Document images with source code
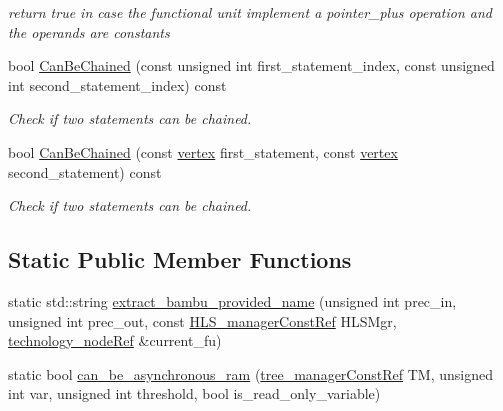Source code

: \begin{DoxyCompactItemize}
\begin{DoxyCompactList}\small\item\em return true in case the functional unit implement a pointer\+\_\+plus operation and the operands are constants \end{DoxyCompactList}\item 
bool \hyperlink{classAllocationInformation_ab38098c58dccc26bf6c3b8b948376911}{Can\+Be\+Chained} (const unsigned int first\+\_\+statement\+\_\+index, const unsigned int second\+\_\+statement\+\_\+index) const
\begin{DoxyCompactList}\small\item\em Check if two statements can be chained. \end{DoxyCompactList}\item 
bool \hyperlink{classAllocationInformation_a25d00c0d07725618b0e3e9de287b4fc9}{Can\+Be\+Chained} (const \hyperlink{graph_8hpp_abefdcf0544e601805af44eca032cca14}{vertex} first\+\_\+statement, const \hyperlink{graph_8hpp_abefdcf0544e601805af44eca032cca14}{vertex} second\+\_\+statement) const
\begin{DoxyCompactList}\small\item\em Check if two statements can be chained. \end{DoxyCompactList}\end{DoxyCompactItemize}
\subsection*{Static Public Member Functions}
\begin{DoxyCompactItemize}
\item 
static std\+::string \hyperlink{classAllocationInformation_a8b75a35aaa38a9c7c46a78ac477c1fea}{extract\+\_\+bambu\+\_\+provided\+\_\+name} (unsigned int prec\+\_\+in, unsigned int prec\+\_\+out, const \hyperlink{hls__manager_8hpp_a1b481383e3beabc89bd7562ae672dd8c}{H\+L\+S\+\_\+manager\+Const\+Ref} H\+L\+S\+Mgr, \hyperlink{technology__node_8hpp_a33dd193b7bd6b987bf0d8a770a819fa7}{technology\+\_\+node\+Ref} \&current\+\_\+fu)
\item 
static bool \hyperlink{classAllocationInformation_a3f008043819189ad03f0d1d8c510c626}{can\+\_\+be\+\_\+asynchronous\+\_\+ram} (\hyperlink{tree__manager_8hpp_a792e3f1f892d7d997a8d8a4a12e39346}{tree\+\_\+manager\+Const\+Ref} TM, unsigned int var, unsigned int threshold, bool is\+\_\+read\+\_\+only\+\_\+variable)
\end{DoxyCompactItemize}
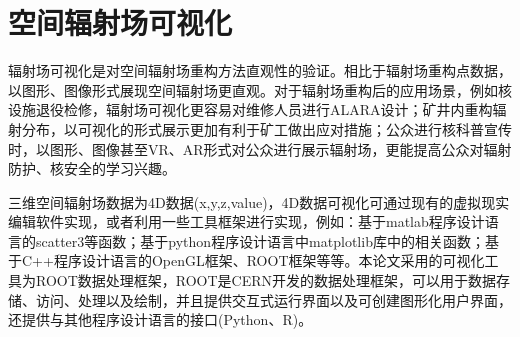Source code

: \section{空间辐射场可视化}
辐射场可视化是对空间辐射场重构方法直观性的验证。相比于辐射场重构点数据，以图形、图像形式展现空间辐射场更直观。对于辐射场重构后的应用场景，例如核设施退役检修，辐射场可视化更容易对维修人员进行ALARA设计；矿井内重构辐射分布，以可视化的形式展示更加有利于矿工做出应对措施；公众进行核科普宣传时，以图形、图像甚至VR、AR形式对公众进行展示辐射场，更能提高公众对辐射防护、核安全的学习兴趣。

三维空间辐射场数据为4D数据(x,y,z,value)，4D数据可视化可通过现有的虚拟现实编辑软件实现\textsuperscript{\cite{张永领2020反应堆退役三维辐射场实时计算及可视化}}，或者利用一些工具框架进行实现，例如：基于matlab程序设计语言的scatter3等函数；基于python程序设计语言中matplotlib库中的相关函数；基于C++程序设计语言的OpenGL框架、ROOT框架等等。本论文采用的可视化工具为ROOT数据处理框架，ROOT是CERN开发的数据处理框架，可以用于数据存储、访问、处理以及绘制，并且提供交互式运行界面以及可创建图形化用户界面，还提供与其他程序设计语言的接口(Python、R)。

=== Directions for this task ===
Treating the line with "return true in" as the last line to include, retype the records exactly from their first line, excluding pictures.

=== Response to the exercise ===
Source code

: \begin{DoxyCompactItemize}
\begin{DoxyCompactList}\small\item\em return true in case the functional unit implement a pointer\+\_\+plus operation and the operands are constants \end{DoxyCompactList}\item 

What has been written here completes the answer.